Repeat each record exactly as written, and drop any images.

#### Provided records
*** Begin section ***

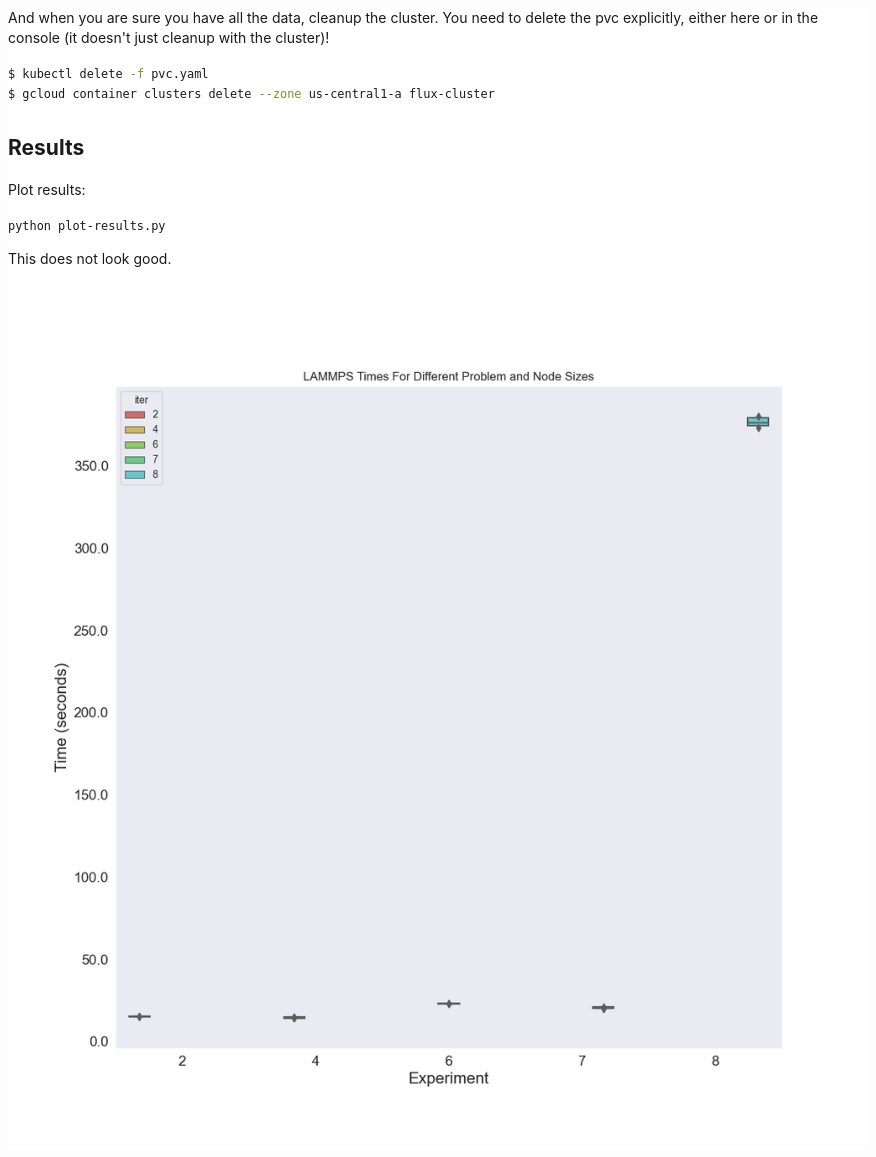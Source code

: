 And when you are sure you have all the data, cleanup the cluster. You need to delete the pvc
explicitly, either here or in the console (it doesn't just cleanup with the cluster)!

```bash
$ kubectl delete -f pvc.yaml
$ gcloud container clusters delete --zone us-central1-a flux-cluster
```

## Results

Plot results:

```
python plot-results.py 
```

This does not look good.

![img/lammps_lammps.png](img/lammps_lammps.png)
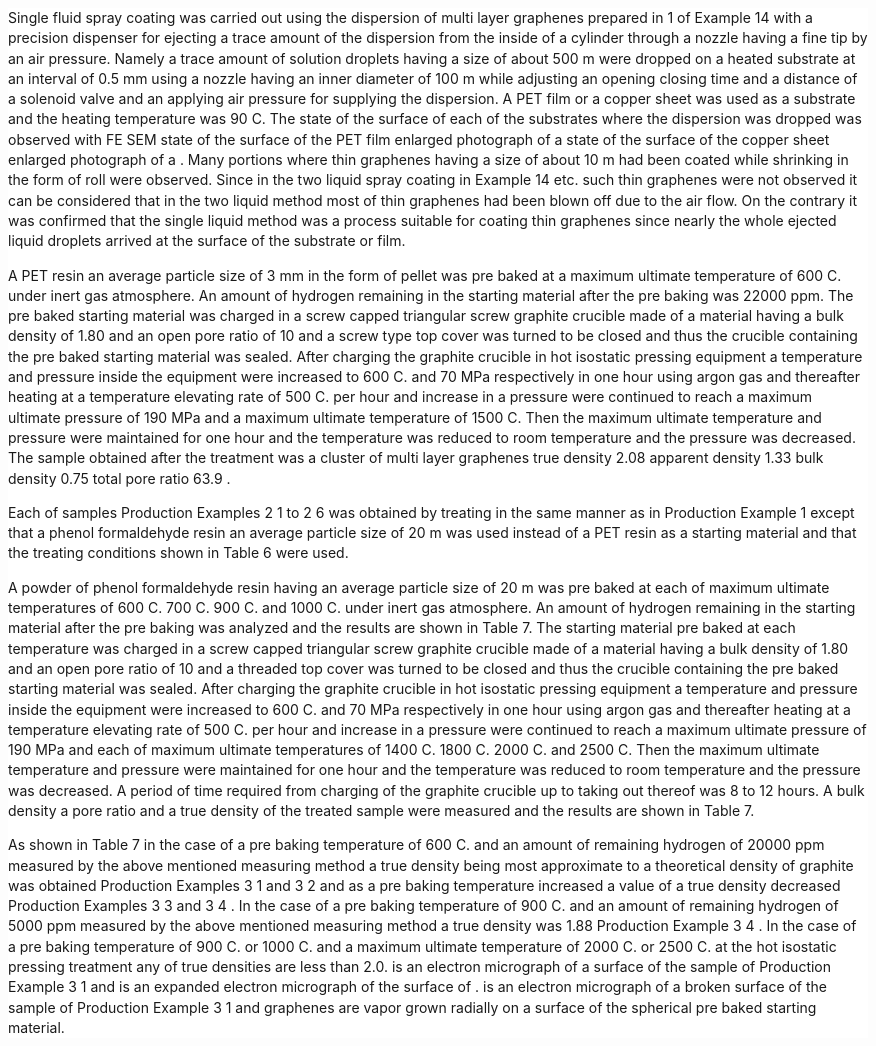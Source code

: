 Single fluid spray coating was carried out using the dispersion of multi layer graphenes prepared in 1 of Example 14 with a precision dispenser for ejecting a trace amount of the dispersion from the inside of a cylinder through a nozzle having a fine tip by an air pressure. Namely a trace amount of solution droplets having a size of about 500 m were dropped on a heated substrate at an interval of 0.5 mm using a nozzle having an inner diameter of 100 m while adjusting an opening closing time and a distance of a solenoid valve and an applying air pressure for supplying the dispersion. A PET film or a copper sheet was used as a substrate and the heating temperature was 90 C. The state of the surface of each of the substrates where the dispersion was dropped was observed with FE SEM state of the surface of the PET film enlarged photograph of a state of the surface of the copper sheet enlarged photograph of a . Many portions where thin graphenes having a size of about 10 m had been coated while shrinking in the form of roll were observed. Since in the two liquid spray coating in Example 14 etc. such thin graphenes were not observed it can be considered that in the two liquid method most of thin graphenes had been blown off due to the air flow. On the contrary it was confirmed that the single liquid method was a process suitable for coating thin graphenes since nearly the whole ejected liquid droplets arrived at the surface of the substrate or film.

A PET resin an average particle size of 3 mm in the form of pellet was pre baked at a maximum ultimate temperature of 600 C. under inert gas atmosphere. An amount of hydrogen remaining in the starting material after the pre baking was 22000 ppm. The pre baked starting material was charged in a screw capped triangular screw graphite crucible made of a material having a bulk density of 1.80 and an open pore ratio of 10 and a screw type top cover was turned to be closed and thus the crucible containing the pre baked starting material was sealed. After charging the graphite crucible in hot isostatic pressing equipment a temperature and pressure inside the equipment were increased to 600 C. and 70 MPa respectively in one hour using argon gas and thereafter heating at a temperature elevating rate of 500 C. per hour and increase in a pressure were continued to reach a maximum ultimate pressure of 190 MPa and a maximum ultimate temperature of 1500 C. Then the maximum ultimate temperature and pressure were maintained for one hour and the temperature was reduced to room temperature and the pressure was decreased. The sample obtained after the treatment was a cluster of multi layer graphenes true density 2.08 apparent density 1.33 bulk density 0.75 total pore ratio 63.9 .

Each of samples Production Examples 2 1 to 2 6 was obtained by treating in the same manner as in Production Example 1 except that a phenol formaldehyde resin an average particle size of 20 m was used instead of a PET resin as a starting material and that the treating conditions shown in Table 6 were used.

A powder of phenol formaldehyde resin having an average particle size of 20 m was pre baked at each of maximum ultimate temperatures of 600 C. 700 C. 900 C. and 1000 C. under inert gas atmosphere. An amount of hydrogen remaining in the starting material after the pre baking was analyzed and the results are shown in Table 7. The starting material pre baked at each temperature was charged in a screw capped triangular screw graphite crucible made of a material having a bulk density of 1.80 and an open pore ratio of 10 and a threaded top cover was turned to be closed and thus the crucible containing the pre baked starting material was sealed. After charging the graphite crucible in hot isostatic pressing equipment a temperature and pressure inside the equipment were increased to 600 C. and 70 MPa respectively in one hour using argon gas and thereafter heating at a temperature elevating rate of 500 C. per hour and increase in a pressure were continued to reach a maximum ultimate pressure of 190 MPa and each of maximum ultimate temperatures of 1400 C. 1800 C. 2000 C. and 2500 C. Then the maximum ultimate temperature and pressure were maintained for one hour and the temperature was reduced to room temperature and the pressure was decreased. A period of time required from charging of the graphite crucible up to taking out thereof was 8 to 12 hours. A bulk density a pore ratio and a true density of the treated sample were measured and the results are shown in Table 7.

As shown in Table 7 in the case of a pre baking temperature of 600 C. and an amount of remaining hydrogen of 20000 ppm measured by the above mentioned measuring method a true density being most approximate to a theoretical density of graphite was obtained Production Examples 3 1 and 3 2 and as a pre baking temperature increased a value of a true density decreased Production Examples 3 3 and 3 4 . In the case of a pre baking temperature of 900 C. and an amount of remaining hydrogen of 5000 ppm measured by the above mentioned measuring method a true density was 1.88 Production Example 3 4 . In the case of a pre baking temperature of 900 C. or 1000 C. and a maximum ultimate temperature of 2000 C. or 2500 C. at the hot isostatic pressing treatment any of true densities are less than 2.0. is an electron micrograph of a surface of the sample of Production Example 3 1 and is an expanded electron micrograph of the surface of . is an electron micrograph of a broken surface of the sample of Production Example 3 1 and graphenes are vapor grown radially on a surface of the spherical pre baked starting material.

*** End section ***

#### Task result
Source code

: And when you are sure you have all the data, cleanup the cluster. You need to delete the pvc
explicitly, either here or in the console (it doesn't just cleanup with the cluster)!

```bash
$ kubectl delete -f pvc.yaml
$ gcloud container clusters delete --zone us-central1-a flux-cluster
```

## Results

Plot results:

```
python plot-results.py 
```

This does not look good.

![img/lammps_lammps.png](img/lammps_lammps.png)
Source code

: Single fluid spray coating was carried out using the dispersion of multi layer graphenes prepared in 1 of Example 14 with a precision dispenser for ejecting a trace amount of the dispersion from the inside of a cylinder through a nozzle having a fine tip by an air pressure. Namely a trace amount of solution droplets having a size of about 500 m were dropped on a heated substrate at an interval of 0.5 mm using a nozzle having an inner diameter of 100 m while adjusting an opening closing time and a distance of a solenoid valve and an applying air pressure for supplying the dispersion. A PET film or a copper sheet was used as a substrate and the heating temperature was 90 C. The state of the surface of each of the substrates where the dispersion was dropped was observed with FE SEM state of the surface of the PET film enlarged photograph of a state of the surface of the copper sheet enlarged photograph of a . Many portions where thin graphenes having a size of about 10 m had been coated while shrinking in the form of roll were observed. Since in the two liquid spray coating in Example 14 etc. such thin graphenes were not observed it can be considered that in the two liquid method most of thin graphenes had been blown off due to the air flow. On the contrary it was confirmed that the single liquid method was a process suitable for coating thin graphenes since nearly the whole ejected liquid droplets arrived at the surface of the substrate or film.

A PET resin an average particle size of 3 mm in the form of pellet was pre baked at a maximum ultimate temperature of 600 C. under inert gas atmosphere. An amount of hydrogen remaining in the starting material after the pre baking was 22000 ppm. The pre baked starting material was charged in a screw capped triangular screw graphite crucible made of a material having a bulk density of 1.80 and an open pore ratio of 10 and a screw type top cover was turned to be closed and thus the crucible containing the pre baked starting material was sealed. After charging the graphite crucible in hot isostatic pressing equipment a temperature and pressure inside the equipment were increased to 600 C. and 70 MPa respectively in one hour using argon gas and thereafter heating at a temperature elevating rate of 500 C. per hour and increase in a pressure were continued to reach a maximum ultimate pressure of 190 MPa and a maximum ultimate temperature of 1500 C. Then the maximum ultimate temperature and pressure were maintained for one hour and the temperature was reduced to room temperature and the pressure was decreased. The sample obtained after the treatment was a cluster of multi layer graphenes true density 2.08 apparent density 1.33 bulk density 0.75 total pore ratio 63.9 .

Each of samples Production Examples 2 1 to 2 6 was obtained by treating in the same manner as in Production Example 1 except that a phenol formaldehyde resin an average particle size of 20 m was used instead of a PET resin as a starting material and that the treating conditions shown in Table 6 were used.

A powder of phenol formaldehyde resin having an average particle size of 20 m was pre baked at each of maximum ultimate temperatures of 600 C. 700 C. 900 C. and 1000 C. under inert gas atmosphere. An amount of hydrogen remaining in the starting material after the pre baking was analyzed and the results are shown in Table 7. The starting material pre baked at each temperature was charged in a screw capped triangular screw graphite crucible made of a material having a bulk density of 1.80 and an open pore ratio of 10 and a threaded top cover was turned to be closed and thus the crucible containing the pre baked starting material was sealed. After charging the graphite crucible in hot isostatic pressing equipment a temperature and pressure inside the equipment were increased to 600 C. and 70 MPa respectively in one hour using argon gas and thereafter heating at a temperature elevating rate of 500 C. per hour and increase in a pressure were continued to reach a maximum ultimate pressure of 190 MPa and each of maximum ultimate temperatures of 1400 C. 1800 C. 2000 C. and 2500 C. Then the maximum ultimate temperature and pressure were maintained for one hour and the temperature was reduced to room temperature and the pressure was decreased. A period of time required from charging of the graphite crucible up to taking out thereof was 8 to 12 hours. A bulk density a pore ratio and a true density of the treated sample were measured and the results are shown in Table 7.

As shown in Table 7 in the case of a pre baking temperature of 600 C. and an amount of remaining hydrogen of 20000 ppm measured by the above mentioned measuring method a true density being most approximate to a theoretical density of graphite was obtained Production Examples 3 1 and 3 2 and as a pre baking temperature increased a value of a true density decreased Production Examples 3 3 and 3 4 . In the case of a pre baking temperature of 900 C. and an amount of remaining hydrogen of 5000 ppm measured by the above mentioned measuring method a true density was 1.88 Production Example 3 4 . In the case of a pre baking temperature of 900 C. or 1000 C. and a maximum ultimate temperature of 2000 C. or 2500 C. at the hot isostatic pressing treatment any of true densities are less than 2.0. is an electron micrograph of a surface of the sample of Production Example 3 1 and is an expanded electron micrograph of the surface of . is an electron micrograph of a broken surface of the sample of Production Example 3 1 and graphenes are vapor grown radially on a surface of the spherical pre baked starting material.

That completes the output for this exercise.